Un investimento da 15 milioni nel centro storico
Il finanziamento rientra nel Contratto istituzionale di sviluppo Cosenza-Centro Storico e nel Piano operativo Cultura e Turismo dedicato al recupero dei contesti urbani segnati dal degrado. Le risorse, inizialmente previste dalla delibera Cipe numero 10 del 2018, sono confluite nel Piano sviluppo e coesione del Ministero della Cultura, sostenuto dal Fondo sviluppo e coesione.
«La consegna dei lavori rappresenta un momento importante e concreto: da oggi prende avvio un percorso che consentirà di restituire alla città uno dei suoi luoghi più significativi», ha dichiarato il presidente della Provincia di Cosenza, Biagio Faragalli.
L’obiettivo, ha spiegato il presidente, è recuperare il valore storico e architettonico del complesso, affiancando alla sua originaria funzione educativa nuovi spazi destinati alla cultura, alla formazione e alla convegnistica.
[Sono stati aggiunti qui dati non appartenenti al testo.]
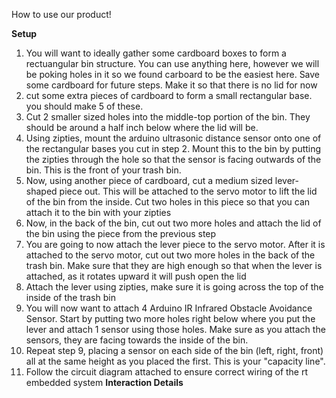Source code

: How to use our product!

**Setup**
1. You will want to ideally gather some cardboard boxes to form a rectuangular bin structure. You can use anything here, however we will be poking holes in it so we found
carboard to be the easiest here. Save some cardboard for future steps. Make it so that there is no lid for now
2. cut some extra pieces of cardboard to form a small rectangular base. you should make 5 of these. 
3. Cut 2 smaller sized holes into the middle-top portion of the bin. They should be around a half inch below where the lid will be. 
4. Using zipties, mount the arduino ultrasonic distance sensor onto one of the rectangular bases you cut in step 2. Mount this to the bin by putting the zipties through the hole so that
the sensor is facing outwards of the bin. This is the front of your trash bin.
5. Now, using another piece of cardboard, cut a medium sized lever-shaped piece out. This will be attached to the servo motor to lift the lid of the bin from the inside. Cut two holes
in this piece so that you can attach it to the bin with your zipties
6. Now, in the back of the bin, cut out two more holes and attach the lid of the bin using the piece from the previous step
7. You are going to now attach the lever piece to the servo motor. After it is attached to the servo motor, cut out two more holes in the back of the trash bin. Make sure that they are
high enough so that when the lever is attached, as it rotates upward it will push open the lid
8. Attach the lever using zipties, make sure it is going across the top of the inside of the trash bin
9. You will now want to attach 4 Arduino IR Infrared Obstacle Avoidance Sensor. Start by putting two more holes right below where you put the lever and attach 1 sensor using those holes.
Make sure as you attach the sensors, they are facing towards the inside of the bin.
10. Repeat step 9, placing a sensor on each side of the bin (left, right, front) all at the same height as you placed the first. This is your "capacity line".
11. Follow the circuit diagram attached to ensure correct wiring of the rt embedded system
**Interaction Details**
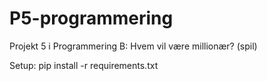 # P5-programmering
Projekt 5 i Programmering B: Hvem vil være millionær? (spil)

Setup: pip install -r requirements.txt
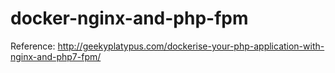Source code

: # docker-nginx-and-php-fpm

Reference: http://geekyplatypus.com/dockerise-your-php-application-with-nginx-and-php7-fpm/

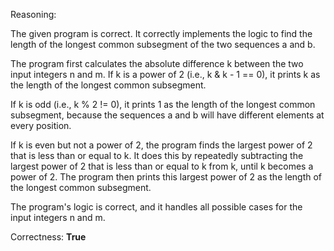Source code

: Reasoning:

The given program is correct. It correctly implements the logic to find the length of the longest common subsegment of the two sequences a and b.

The program first calculates the absolute difference k between the two input integers n and m. If k is a power of 2 (i.e., k & k - 1 == 0), it prints k as the length of the longest common subsegment.

If k is odd (i.e., k % 2 != 0), it prints 1 as the length of the longest common subsegment, because the sequences a and b will have different elements at every position.

If k is even but not a power of 2, the program finds the largest power of 2 that is less than or equal to k. It does this by repeatedly subtracting the largest power of 2 that is less than or equal to k from k, until k becomes a power of 2. The program then prints this largest power of 2 as the length of the longest common subsegment.

The program's logic is correct, and it handles all possible cases for the input integers n and m.

Correctness: **True**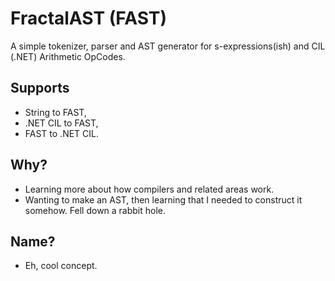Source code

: # FractalAST (FAST)
A simple tokenizer, parser and AST generator for s-expressions(ish) and CIL (.NET) Arithmetic OpCodes.

## Supports
- String to FAST,
- .NET CIL to FAST,
- FAST to .NET CIL.

## Why?
- Learning more about how compilers and related areas work.
- Wanting to make an AST, then learning that I needed to construct it somehow. Fell down a rabbit hole.

## Name?
- Eh, cool concept.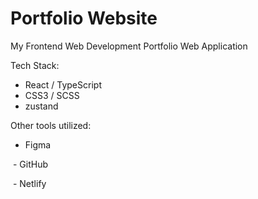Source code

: # Portfolio Website

My Frontend Web Development Portfolio Web Application



Tech Stack:
 - React / TypeScript
 - CSS3 / SCSS
 - zustand



Other tools utilized:
 - Figma

&nbsp;- GitHub

&nbsp;- Netlify


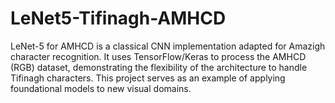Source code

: # LeNet5-Tifinagh-AMHCD
LeNet-5 for AMHCD is a classical CNN implementation adapted for Amazigh character recognition. It uses TensorFlow/Keras to process the AMHCD (RGB) dataset, demonstrating the flexibility of the architecture to handle Tifinagh characters. This project serves as an example of applying foundational models to new visual domains.

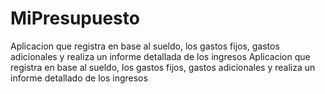 # MiPresupuesto

Aplicacion que registra en base al sueldo, los gastos fijos, gastos adicionales y realiza un informe detallada de los ingresos
Aplicacion que registra en base al sueldo, los gastos fijos, gastos adicionales y realiza un informe detallado de los ingresos

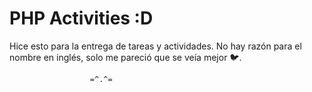 # PHP Activities :D
Hice esto para la entrega de tareas y actividades.
No hay razón para el nombre en inglés, solo me pareció que se veía mejor 🐦.
            
                      =^.^=
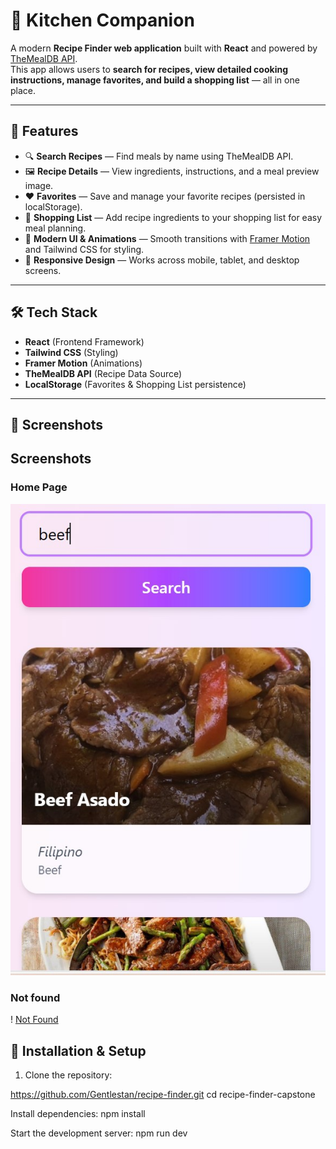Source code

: # 🍲 Kitchen Companion

A modern **Recipe Finder web application** built with **React** and powered by [TheMealDB API](https://www.themealdb.com/).  
This app allows users to **search for recipes, view detailed cooking instructions, manage favorites, and build a shopping list** — all in one place.

---

## 🚀 Features

- 🔍 **Search Recipes** — Find meals by name using TheMealDB API.
- 🖼 **Recipe Details** — View ingredients, instructions, and a meal preview image.
- ❤️ **Favorites** — Save and manage your favorite recipes (persisted in localStorage).
- 🛒 **Shopping List** — Add recipe ingredients to your shopping list for easy meal planning.
- 🎨 **Modern UI & Animations** — Smooth transitions with [Framer Motion](https://www.framer.com/motion/) and Tailwind CSS for styling.
- 📱 **Responsive Design** — Works across mobile, tablet, and desktop screens.

---

## 🛠 Tech Stack

- **React** (Frontend Framework)
- **Tailwind CSS** (Styling)
- **Framer Motion** (Animations)
- **TheMealDB API** (Recipe Data Source)
- **LocalStorage** (Favorites & Shopping List persistence)

---

## 📸 Screenshots

## Screenshots

### Home Page

![Home Page](public/recipe-1.jpg)

### Not found

! [Not Found](public/recipe-0.jpg)

## 🔧 Installation & Setup

1. Clone the repository:

https://github.com/Gentlestan/recipe-finder.git
cd recipe-finder-capstone

Install dependencies:
npm install

Start the development server:
npm run dev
Scuola, convitto e incubatore culturale
Il progetto prevede l’adeguamento del complesso per ospitare una scuola superiore con annesso convitto. Saranno inoltre realizzati un’area per incontri e convegni e un incubatore culturale da sviluppare insieme all’Università della Calabria e alle associazioni attive sul territorio.
«I 15 milioni di euro investiti sul Convitto Telesio rappresentano un investimento sul futuro di Cosenza e del territorio provinciale», ha aggiunto Faragalli. «Vogliamo che questo complesso torni a essere un luogo vivo, sicuro e pienamente fruibile, capace di mettere insieme scuola, convitto, cultura, innovazione e aggregazione».
La collaborazione con l’ateneo e il tessuto associativo dovrebbe permettere di utilizzare gli spazi anche per attività progettuali, iniziative culturali e percorsi di produzione e condivisione delle idee.
Miglioramento sismico, restauro e nuovi impianti
Le opere interesseranno l’intero complesso. Sono previsti il miglioramento sismico e strutturale dell’edificio, il restauro delle superfici e degli elementi murari e la redistribuzione degli ambienti interni ed esterni.
Il programma comprende anche gli interventi necessari per garantire sicurezza, accessibilità e piena fruibilità degli spazi. Dovranno essere risolte, inoltre, le criticità relative allo smaltimento delle acque nere e meteoriche.
Saranno completamente adeguati gli impianti elettrici, termici e idrico-sanitari, insieme ai sistemi antincendio, di videosorveglianza e antifurto. Il progetto include anche il cablaggio e le infrastrutture per la trasmissione dei dati, indispensabili per le nuove funzioni formative e culturali.
La Provincia seguirà l’evoluzione del cantiere
Faragalli ha ringraziato la responsabile unica del procedimento, l’ingegnere Giulia Morrone, lo staff tecnico e amministrativo della Provincia e il consigliere delegato all’Edilizia scolastica, Antonino De Lorenzo.
La fase successiva sarà quella dell’avvio effettivo delle attività e della definizione del calendario operativo. La Provincia ha annunciato che seguirà l’evoluzione del cantiere per verificare il rispetto della programmazione e affrontare le esigenze legate a un intervento particolarmente complesso.
Il recupero del Convitto Nazionale “Bernardino Telesio” si inserisce nella strategia di rigenerazione del centro storico di Cosenza. L’obiettivo è trasformare un patrimonio pubblico di valore in uno spazio nuovamente accessibile, capace di unire istruzione, residenzialità, cultura e innovazione.